Die Bausteine der T-CPU setzen eine Lage- bzw Drehzahlregelung vorraus, was mit einem Momentengeregelten Antrieb wohl schwierig sein dürfte. 
Schreib einfach mal, was der Antrieb gebau macht und wie er von der T-CPU angesteuert wird. Irgendwelche Möglichkeiten gibt es meistens, wenn man das System kennt.


----------



## harald2 (30 Oktober 2008)

Hallo

Betreibe den Servomotor über den Technologieregler, der in der Software S7Konfig integriert ist.Beide Motoren sollen ein Band aufwickeln.Der eine gibt mit seiner Drehzahl die Geschwindikeit vor, der andere (Momentengeregelt) soll die Bandkraft erzeugen.Er hat die Aufgabe eine Tänzerrolle immer in der selben Position zu halten um so die Bandkraft stabil zu halten.Die Position ist der Sollwert des Reglers, die aktuelle Höhe der Istwert.Der Ausgang des Reglers geht auf den Momentensollwert.Mein Problem ist jetzt folgendes.Wenn das Band einmal reisst möchte ich diesen Motor stoppen und das in einer nicht zu grossen Zeitspanne.Wenn ich das Moment auf null begrenze,drudelt der Motor aus.Das dauert aber ziemlich lange.Kann ich mit einem MC Baustein den Motor schneller stoppen.Oder kann ich einen zweiten Datensatz anlegen den ich bei einem Bandriss auf Drehzahlregelung umschalten kann.Ist das möglich.

Danke 

Harald2


----------



## wincc (2 November 2008)

für was zum teufel brauchst du eine T-CPU???  schreibt keiner mehr seine bausteine selbst? 

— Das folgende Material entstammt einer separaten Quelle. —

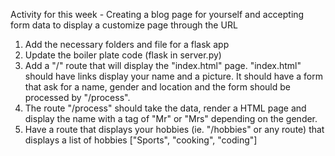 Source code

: Activity for this week - Creating a blog page for yourself and accepting form data to display a customize page through the URL

1. Add the necessary folders and file for a flask app
2. Update the boiler plate code (flask in server.py)
3. Add a "/" route that will display the "index.html" page. "index.html" should have links display your name and a picture. It should have a form that ask for a name, gender and location and the form should be processed by "/process". 
4. The route "/process" should take the data, render a HTML page and display the name with a tag of "Mr" or "Mrs" depending on the gender. 
5. Have a route that displays your hobbies (ie. "/hobbies" or any route) that displays a list of hobbies ["Sports", "cooking", "coding"] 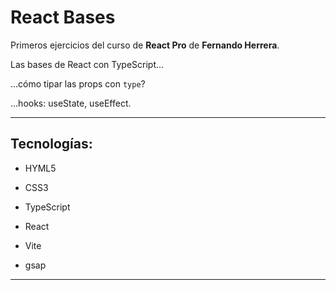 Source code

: # React Bases

Primeros ejercicios del curso de **React Pro** de **Fernando Herrera**.

Las bases de React con TypeScript...

...cómo tipar las props con `type`?

...hooks: useState, useEffect.

---

## Tecnologías:

- HYML5

- CSS3

- TypeScript

- React

- Vite

- gsap

--- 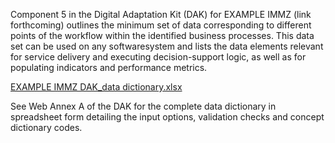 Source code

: Component 5 in the Digital Adaptation Kit (DAK) for EXAMPLE IMMZ (link forthcoming) outlines the minimum set of data corresponding to different 
points of the workflow within the identified business processes. This data set 
can be used on any softwaresystem and lists the data elements relevant for 
service delivery and executing decision-support logic, as well as for populating 
indicators and performance metrics. 

[EXAMPLE IMMZ DAK_data dictionary.xlsx](EXAMPLE%20IMMZ%20DAK_data%20dictionary.xlsx)

See Web Annex A of the DAK for the complete data dictionary in
spreadsheet form detailing the input options, validation checks and
concept dictionary codes.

Da du Drehmoment geregelt arbeitest kannst du es sogar ohne Tänzer machen

Tänzer setzen wir nur bei Drehzahlgeregelten Wicklern ein 



Vorraussetzung für Drehzahl und Drehmoment Regelung ist immer ein Durchmesserrechner für den Wickelantrieb

schonmal gedanken gemacht über wickelcharakteristiken ? und Zugabfall ?  was wickelt ihr auf? 

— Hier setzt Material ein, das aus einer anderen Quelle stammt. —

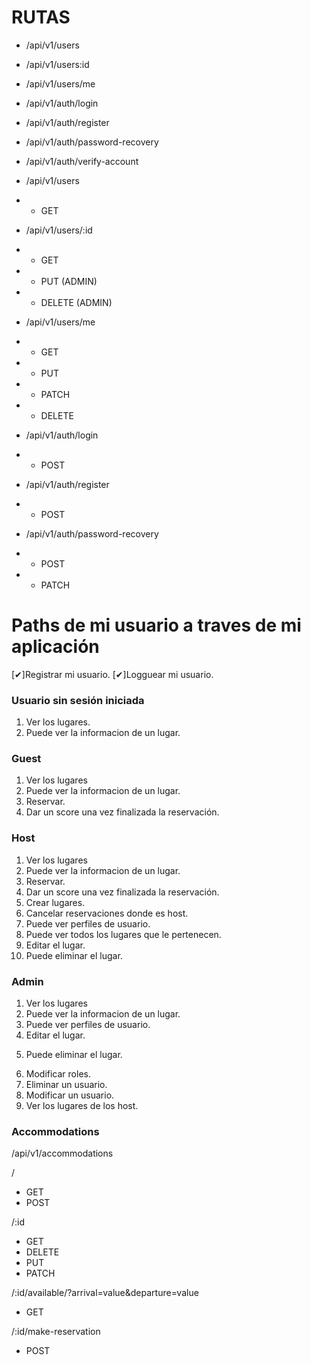 # RUTAS
- /api/v1/users
- /api/v1/users:id
- /api/v1/users/me

- /api/v1/auth/login
- /api/v1/auth/register
- /api/v1/auth/password-recovery
- /api/v1/auth/verify-account

- /api/v1/users
- - GET

- /api/v1/users/:id
- - GET 
- - PUT (ADMIN)
- - DELETE (ADMIN)

- /api/v1/users/me
- - GET 
- - PUT
- - PATCH
- - DELETE

- /api/v1/auth/login
- - POST

- /api/v1/auth/register
- - POST

- /api/v1/auth/password-recovery
- - POST
- - PATCH

# Paths de mi usuario  a traves de mi aplicación

[✔]Registrar mi usuario.
[✔]Logguear mi usuario.

### Usuario sin sesión iniciada
1. Ver los lugares.<!--Ready-->
2. Puede ver la informacion de un lugar.<!--Ready-->

### Guest
1. Ver los lugares<!--Ready-->
2. Puede ver la informacion de un lugar.<!--Ready-->
3. Reservar.<!--Ready-->
4. Dar un score una vez finalizada la reservación.

### Host
1. Ver los lugares
2. Puede ver la informacion de un lugar.
3. Reservar.
4. Dar un score una vez finalizada la reservación.
5. Crear lugares.
6. Cancelar reservaciones donde es host.
7. Puede ver perfiles de usuario.
8. Puede ver todos los lugares que le pertenecen.
9. Editar el lugar.
10. Puede eliminar el lugar.

### Admin
1. Ver los lugares
2. Puede ver la informacion de un lugar.
3. Puede ver perfiles de usuario.
4. Editar el lugar.
<!-- Elimina completamente el lugar -->
5. Puede eliminar el lugar.
<!-- Building the controllers of roles -->
6. Modificar roles.  
7. Eliminar un usuario.
8. Modificar un usuario. 
9. Ver los lugares de los host.

### Accommodations

/api/v1/accommodations

/
- GET
- POST

/:id
- GET
- DELETE
- PUT
- PATCH

/:id/available/?arrival=value&departure=value
- GET

/:id/make-reservation
- POST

also Drehmomentgeregelte Aufwickler sehen bei mir immer wie folgt aus


Leitantrieb liefert die Bahngeschwindigkeit über die Drehzahl des Aufwickler Motors und die Bahngeschwindigkeit wird der Durchmesser der Rolle berechnet.

Daraus ergibt sich wiederrum der Drehzahlsollwert für den Wickler...... darauf 6% Vorlauf und den Zug über die Drehmomentbegrenzung einstellen mit oder ohne Zugabfall 

vorteil der wickler geht bei Bahnriss nicht durch und du kannst bei Bahnriss das Drehmoment auf 100% stellen und ihn über den Drehzahlregler herunderbremsen...


----------



## harald2 (3 November 2008)

HAllo

Danke für die Antwort.Aber so ganz verstehe ich das noch nicht.Eine Durchmesserberechnung habe ich in meinem Projekt auch.Ich messe über einen Externen Geber die Bahngeschwindigkeit und darüber den Durchmesser des Wickelgutes.Vestehe ich das so das du die Drehzahl + 6% als Regelgrösse annimst.Also über die Drehzahl das Moment bestimmst.

Danke Harald2


----------



## wincc (4 November 2008)

also du berechnest schon den durchmesser des wickelgutes ok 

Was willst du aufwickeln?? Papier Folie? 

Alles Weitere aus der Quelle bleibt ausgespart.